When using region selection method Standard, the sampling efficiency advantage of uncertainty sampling over random sampling decreases as AL step size increases. A small AL step size minimizes the annotated tissue area for a certain high level of model performance, such as an mIoU (Tumor) of 0.7, yet requires a large number of AL cycles to achieve full annotation performance (Fig. 4 (a–d)), resulting in high computation costs. A large AL step size allows for full annotation performance to be achieved in a small number of AL cycles, but at the expense of rapidly expanding the annotated tissue area (Fig. 4(e), (f), (h) and (i)). Enabling selected regions to have variable aspect ratios does not substantially improve the sampling efficiency, with Standard (non-square) outperforming Standard only when the AL step size is excessively large (Fig. 4(i)). However, allowing regions to be of variable size consistently improves sampling efficiency. Table 1 shows that Adaptive achieves full annotation performance with fewer AL cycles than Standard for small AL step sizes and less annotated tissue area for large AL step sizes. As a result, when region selection method Adaptive is used, uncertainty sampling consistently outperforms random sampling. Furthermore, Fig. 4(e–i)) shows that Adaptive effectively prevents the rapid expansion of annotated tissue area as AL step size increases, demonstrating greater robustness to AL step size choices than Standard. This is advantageous because extensive AL step size tuning to balance the annotation and computation costs can be avoided. This behavior can also be desirable in cases where frequent interaction with annotators is not possible or to reduce computation costs, because the proposed method is more tolerant to a large AL step size.

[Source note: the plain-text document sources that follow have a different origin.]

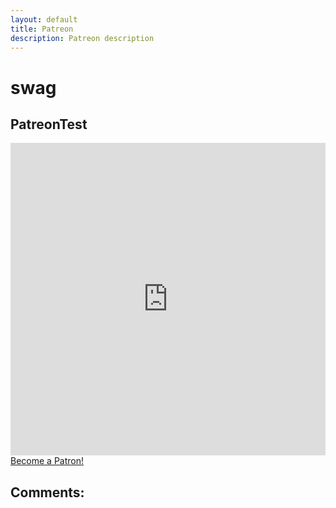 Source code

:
 ```yaml
---
layout: default
title: Patreon
description: Patreon description
---
```

# swag

## PatreonTest

<embed src="https://patreon.com/nichiren?utm_medium=social&utm_source=twitter&utm_campaign=creatorshare " style="width:100%; height: 500px;">
<a href="https://www.patreon.com/bePatron?u=nichiren" data-patreon-widget-type="become-patron-button">Become a Patron!</a><script async src="https://cdn6.patreon.com/becomePatronButton.bundle.js"></script>

## Comments:

<script src="https://utteranc.es/client.js"
        repo="Paroyer/Comment" 
        issue-term="pathname"
        theme="github-dark"
        label="Comment"
        crossorigin="anonymous"
        async>
</script>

We note in Fig. 4(h) that the full annotation performance is not achieved with Adaptive within 15 AL cycles; in Fig. S1 in the supplementary materials we show that allowing for oversampling of previously selected regions can be a solution to this problem. Additionally, we visualize examples of selected regions in Fig. 5 and show that Adaptive avoids two region selection issues of Standard: small, isolated informative areas are missed, and irrelevant pixels are selected due to the region shape and size restrictions.

4 Discussion and Conclusion

We presented a new AL region selection method to select annotation regions on WSIs. In contrast to the standard method that selects regions with predetermined shape and size, our method takes into account the intrinsic variability of histological tissue and dynamically determines the shape and size for each selected region. Experiments showed that it outperforms the standard method in terms of both sampling efficiency and the robustness to AL hyperparameters. Although the uncertainty map was used to demonstrate the efficacy of our approach, it can be seamlessly applied to any priority maps. A limitation of this study is that the annotation cost is estimated only based on the annotated area, while annotation effort may vary when annotating regions of equal size. Future work will involve the development of a WSI dataset with comprehensive documentation of annotation time to evaluate the proposed method and an investigation of potential combination with self-supervised learning.